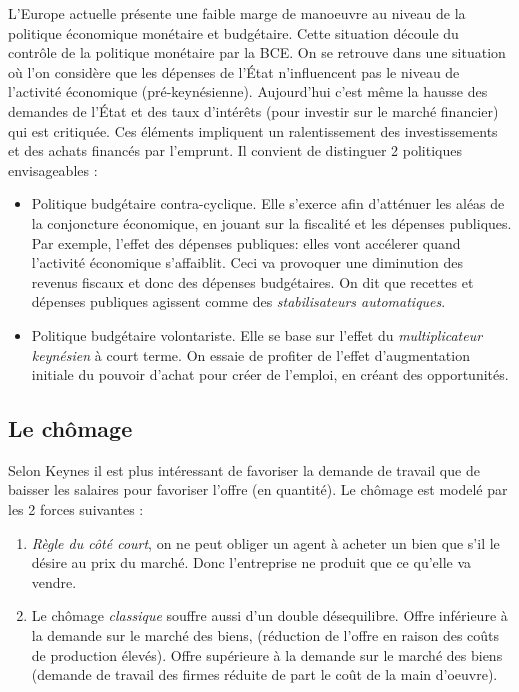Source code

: L'Europe actuelle présente une faible marge de manoeuvre au niveau de la politique économique monétaire et budgétaire. Cette situation découle du contrôle de 
la politique monétaire par la BCE. On se retrouve dans une situation où l'on considère que les dépenses de l'État n'influencent pas le niveau de l'activité 
économique (pré-keynésienne). Aujourd'hui c'est même la hausse des demandes de l'État et des taux d'intérêts (pour investir sur le marché financier) qui est 
critiquée. Ces éléments impliquent un ralentissement des investissements et des achats financés par l'emprunt. Il convient de distinguer 2 politiques 
envisageables : 
\begin{itemize}[label=]
	\item Politique budgétaire contra-cyclique. Elle s'exerce afin d'atténuer les aléas de la conjoncture économique, en jouant sur la fiscalité et les 
	dépenses publiques. Par exemple, l'effet des dépenses publiques: elles vont accélerer quand l'activité économique s'affaiblit. Ceci va provoquer une 
	diminution des revenus fiscaux et donc des dépenses budgétaires. On dit que recettes et dépenses publiques agissent comme des \emph{stabilisateurs
	automatiques}.
	\item Politique budgétaire volontariste. Elle se base sur l'effet du \emph{multiplicateur keynésien} à court terme. On essaie de profiter de l'effet
	d'augmentation initiale du pouvoir d'achat pour créer de l'emploi, en créant des opportunités. 
\end{itemize}


\subsection{Le chômage} %
\label{sub:le_chomage}

Selon Keynes il est plus intéressant de favoriser la demande de travail que de baisser les salaires pour favoriser l'offre (en quantité).
Le chômage est modelé par les 2 forces suivantes : 
\begin{enumerate}
	\item \emph{Règle du côté court}, on ne peut obliger un agent à acheter un bien que s'il le désire au prix du marché. Donc l'entreprise ne produit que ce 
	qu'elle va vendre.
	\item Le chômage \emph{classique} souffre aussi d'un double désequilibre. Offre inférieure à la demande sur le marché des biens, (réduction de l'offre
	en raison des coûts de production élevés). Offre supérieure à la demande sur le marché des biens (demande de travail des firmes réduite de part 
	le coût de la main d'oeuvre).
\end{enumerate}

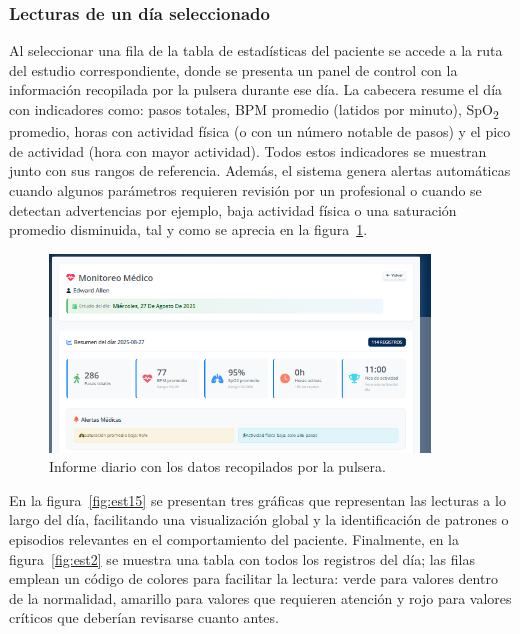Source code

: \documentclass[12pt, a4paper]{article}
\begin{document}
\begin{umaappendices}
	\subsubsection{Lecturas de un día seleccionado}
	Al seleccionar una fila de la tabla de estadísticas del paciente se accede a la ruta del estudio correspondiente, donde se presenta un panel de control con la información recopilada por la pulsera durante ese día. La cabecera resume el día con indicadores como: pasos totales, BPM promedio (latidos por minuto), SpO\textsubscript{2} promedio, horas con actividad física (o con un número notable de pasos) y el pico de actividad (hora con mayor actividad). Todos estos indicadores se muestran junto con sus rangos de referencia. Además, el sistema genera alertas automáticas cuando algunos parámetros requieren revisión por un profesional o cuando se detectan advertencias por ejemplo, baja actividad física o una saturación promedio disminuida, tal y como se aprecia en la figura~\ref{fig:est1}.
	
	\begin{figure}[htbp]
		\centering
		\includegraphics[width=0.9\textwidth]{images/8_estudio1.png}
		\caption[Ejemplo]{Informe diario con los datos recopilados por la pulsera.}
		\label{fig:est1}
	\end{figure}
	
	En la figura~\ref{fig:est15} se presentan tres gráficas que representan las lecturas a lo largo del día, facilitando una visualización global y la identificación de patrones o episodios relevantes en el comportamiento del paciente. Finalmente, en la figura~\ref{fig:est2} se muestra una tabla con todos los registros del día; las filas emplean un código de colores para facilitar la lectura: verde para valores dentro de la normalidad, amarillo para valores que requieren atención y rojo para valores críticos que deberían revisarse cuanto antes.
	

\end{umaappendices}
\end{document}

+ + + + + + +

**TASK STATEMENT**.
Both end lines included, restate word for word the lines above from the line with "la politique monétaire" to the line with "économique (pré-keynésienne). Aujourd'hui", and nothing else.

**THE ANSWER**.
la politique monétaire par la BCE. On se retrouve dans une situation où l'on considère que les dépenses de l'État n'influencent pas le niveau de l'activité 
économique (pré-keynésienne). Aujourd'hui c'est même la hausse des demandes de l'État et des taux d'intérêts (pour investir sur le marché financier) qui est 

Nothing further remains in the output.